BTW my head unit is an avic f700BT

Kinda hard to say without knowing the head unit. 

Regardless, probably a lot more info on the head units forums, such as avic411 for my head unit.


----------



## Aaron'z 2.5RS/WRX (Oct 24, 2007)

Timelessr1 said:


> when you say "newer" Pioneers...are you refering to the z120bt? or like the 130nbt? the reason i ask is b/c i just installed a z120bt like 2 weeks ago, and the bypass was exactly the same as the earlier z110bt unit.


I just did an AVH-P3300bt and that's how the bypass works.. I guess I shouldn't have said "newer" but "different"


----------



## Timelessr1 (Feb 12, 2010)

oh damn....look at that...learn something new everyday!
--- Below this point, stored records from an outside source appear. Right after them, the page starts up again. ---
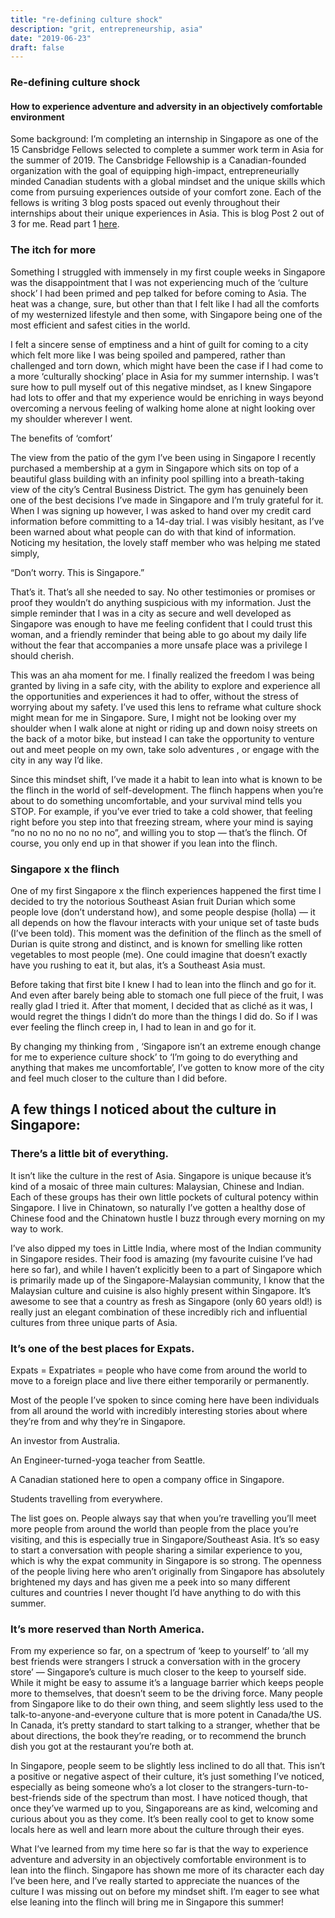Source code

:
 ```yaml
---
title: "re-defining culture shock"
description: "grit, entrepreneurship, asia"
date: "2019-06-23"
draft: false
--- 
```

### Re-defining culture shock
#### How to experience adventure and adversity in an objectively comfortable environment

Some background: I’m completing an internship in Singapore as one of the 15 Cansbridge Fellows selected to complete a summer work term in Asia for the summer of 2019. The Cansbridge Fellowship is a Canadian-founded organization with the goal of equipping high-impact, entrepreneurially minded Canadian students with a global mindset and the unique skills which come from pursuing experiences outside of your comfort zone. Each of the fellows is writing 3 blog posts spaced out evenly throughout their internships about their unique experiences in Asia. This is blog Post 2 out of 3 for me. Read part 1 [here](content/posts/decision-making.md).

### The itch for more
Something I struggled with immensely in my first couple weeks in Singapore was the disappointment that I was not experiencing much of the ‘culture shock’ I had been primed and pep talked for before coming to Asia. The heat was a change, sure, but other than that I felt like I had all the comforts of my westernized lifestyle and then some, with Singapore being one of the most efficient and safest cities in the world.

I felt a sincere sense of emptiness and a hint of guilt for coming to a city which felt more like I was being spoiled and pampered, rather than challenged and torn down, which might have been the case if I had come to a more ‘culturally shocking’ place in Asia for my summer internship. I was’t sure how to pull myself out of this negative mindset, as I knew Singapore had lots to offer and that my experience would be enriching in ways beyond overcoming a nervous feeling of walking home alone at night looking over my shoulder wherever I went.

The benefits of ‘comfort’

The view from the patio of the gym I’ve been using in Singapore
I recently purchased a membership at a gym in Singapore which sits on top of a beautiful glass building with an infinity pool spilling into a breath-taking view of the city’s Central Business District. The gym has genuinely been one of the best decisions I’ve made in Singapore and I’m truly grateful for it. When I was signing up however, I was asked to hand over my credit card information before committing to a 14-day trial. I was visibly hesitant, as I’ve been warned about what people can do with that kind of information. Noticing my hesitation, the lovely staff member who was helping me stated simply,

“Don’t worry. This is Singapore.”

That’s it. That’s all she needed to say. No other testimonies or promises or proof they wouldn’t do anything suspicious with my information. Just the simple reminder that I was in a city as secure and well developed as Singapore was enough to have me feeling confident that I could trust this woman, and a friendly reminder that being able to go about my daily life without the fear that accompanies a more unsafe place was a privilege I should cherish.

This was an aha moment for me. I finally realized the freedom I was being granted by living in a safe city, with the ability to explore and experience all the opportunities and experiences it had to offer, without the stress of worrying about my safety. I’ve used this lens to reframe what culture shock might mean for me in Singapore. Sure, I might not be looking over my shoulder when I walk alone at night or riding up and down noisy streets on the back of a motor bike, but instead I can take the opportunity to venture out and meet people on my own, take solo adventures , or engage with the city in any way I’d like.

Since this mindset shift, I’ve made it a habit to lean into what is known to be the flinch in the world of self-development. The flinch happens when you’re about to do something uncomfortable, and your survival mind tells you STOP. For example, if you’ve ever tried to take a cold shower, that feeling right before you step into that freezing stream, where your mind is saying “no no no no no no no no”, and willing you to stop — that’s the flinch. Of course, you only end up in that shower if you lean into the flinch.

### Singapore x the flinch
One of my first Singapore x the flinch experiences happened the first time I decided to try the notorious Southeast Asian fruit Durian which some people love (don’t understand how), and some people despise (holla) — it all depends on how the flavour interacts with your unique set of taste buds (I’ve been told). This moment was the definition of the flinch as the smell of Durian is quite strong and distinct, and is known for smelling like rotten vegetables to most people (me). One could imagine that doesn’t exactly have you rushing to eat it, but alas, it’s a Southeast Asia must.

Before taking that first bite I knew I had to lean into the flinch and go for it. And even after barely being able to stomach one full piece of the fruit, I was really glad I tried it. After that moment, I decided that as cliché as it was, I would regret the things I didn’t do more than the things I did do. So if I was ever feeling the flinch creep in, I had to lean in and go for it.

By changing my thinking from , ‘Singapore isn’t an extreme enough change for me to experience culture shock’ to ‘I’m going to do everything and anything that makes me uncomfortable’, I’ve gotten to know more of the city and feel much closer to the culture than I did before.

## A few things I noticed about the culture in Singapore:
### There’s a little bit of everything.


It isn’t like the culture in the rest of Asia. Singapore is unique because it’s kind of a mosaic of three main cultures: Malaysian, Chinese and Indian. Each of these groups has their own little pockets of cultural potency within Singapore. I live in Chinatown, so naturally I’ve gotten a healthy dose of Chinese food and the Chinatown hustle I buzz through every morning on my way to work.


I’ve also dipped my toes in Little India, where most of the Indian community in Singapore resides. Their food is amazing (my favourite cuisine I’ve had here so far), and while I haven’t explicitly been to a part of Singapore which is primarily made up of the Singapore-Malaysian community, I know that the Malaysian culture and cuisine is also highly present within Singapore. It’s awesome to see that a country as fresh as Singapore (only 60 years old!) is really just an elegant combination of these incredibly rich and influential cultures from three unique parts of Asia.



### It’s one of the best places for Expats.
Expats = Expatriates = people who have come from around the world to move to a foreign place and live there either temporarily or permanently.

Most of the people I’ve spoken to since coming here have been individuals from all around the world with incredibly interesting stories about where they’re from and why they’re in Singapore.

An investor from Australia.

An Engineer-turned-yoga teacher from Seattle.

A Canadian stationed here to open a company office in Singapore.

Students travelling from everywhere.

The list goes on. People always say that when you’re travelling you’ll meet more people from around the world than people from the place you’re visiting, and this is especially true in Singapore/Southeast Asia. It’s so easy to start a conversation with people sharing a similar experience to you, which is why the expat community in Singapore is so strong. The openness of the people living here who aren’t originally from Singapore has absolutely brightened my days and has given me a peek into so many different cultures and countries I never thought I’d have anything to do with this summer.


### It’s more reserved than North America.
From my experience so far, on a spectrum of ‘keep to yourself’ to ‘all my best friends were strangers I struck a conversation with in the grocery store’ — Singapore’s culture is much closer to the keep to yourself side. While it might be easy to assume it’s a language barrier which keeps people more to themselves, that doesn’t seem to be the driving force. Many people from Singapore like to do their own thing, and seem slightly less used to the talk-to-anyone-and-everyone culture that is more potent in Canada/the US. In Canada, it’s pretty standard to start talking to a stranger, whether that be about directions, the book they’re reading, or to recommend the brunch dish you got at the restaurant you’re both at.

In Singapore, people seem to be slightly less inclined to do all that. This isn’t a positive or negative aspect of their culture, it’s just something I’ve noticed, especially as being someone who’s a lot closer to the strangers-turn-to-best-friends side of the spectrum than most. I have noticed though, that once they’ve warmed up to you, Singaporeans are as kind, welcoming and curious about you as they come. It’s been really cool to get to know some locals here as well and learn more about the culture through their eyes.

What I’ve learned from my time here so far is that the way to experience adventure and adversity in an objectively comfortable environment is to lean into the flinch. Singapore has shown me more of its character each day I’ve been here, and I’ve really started to appreciate the nuances of the culture I was missing out on before my mindset shift. I’m eager to see what else leaning into the flinch will bring me in Singapore this summer!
Looks like you can actually buy the relay all wired up and ready to go for that unit too. 
eBay.com.sg: PIONEER DVD BRAKE BYPASS HACK AVH-P4300DVD AVH-P3300BT (item 130480983047 end time Mar 31, 2011 22:17:50 SGT)

I wonder which radio the OP has....


----------



## Aaron'z 2.5RS/WRX (Oct 24, 2007)

Timelessr1 said:


> oh damn....look at that...learn something new everyday! Looks like you can actually buy the relay all wired up and ready to go for that unit too.
> eBay.com.sg: PIONEER DVD BRAKE BYPASS HACK AVH-P4300DVD AVH-P3300BT (item 130480983047 end time Mar 31, 2011 22:17:50 SGT)
> 
> I wonder which radio the OP has....


Yup, or you could wire one yourself, youtube has the vids on how..


----------



## hopper33 (Mar 21, 2011)

The HU is the Pioneer AVH P4300. The DVD needs to see a grounded parking brake to work.

Thanks for the help... still trying to sort this stuff out.

I already have the bypass relay in place and it works, but I am going to add an amp. I was wondering how to add it without risk of frying the HU from to much strain of powering the bypass... or at least minimize the risk.

I had heard you can splice the amp's remote turn-on wire and the bypass power wire to the HU's remote wire and it should be fine. But after hearing the HU might get over worked from the bypass relay, saw a suggestion of a second relay for the amp put on after bypass relay.

I am just looking for the safest way to hook up the bypass relay and the amp to the HU, to avoid blowing or frying something

Thanks for all the help!!


----------



## Timelessr1 (Feb 12, 2010)

It sounds like you might want to hook up an additional relay BEFORE your bypass relay. This "pre-relay" will use your headunit's remote lead as the trigger for this relay...then the + feed from this relay can power the "bypass relay" and your maps without any issues since the current draw wouldnt be put on the head unit at all....just sayin


----------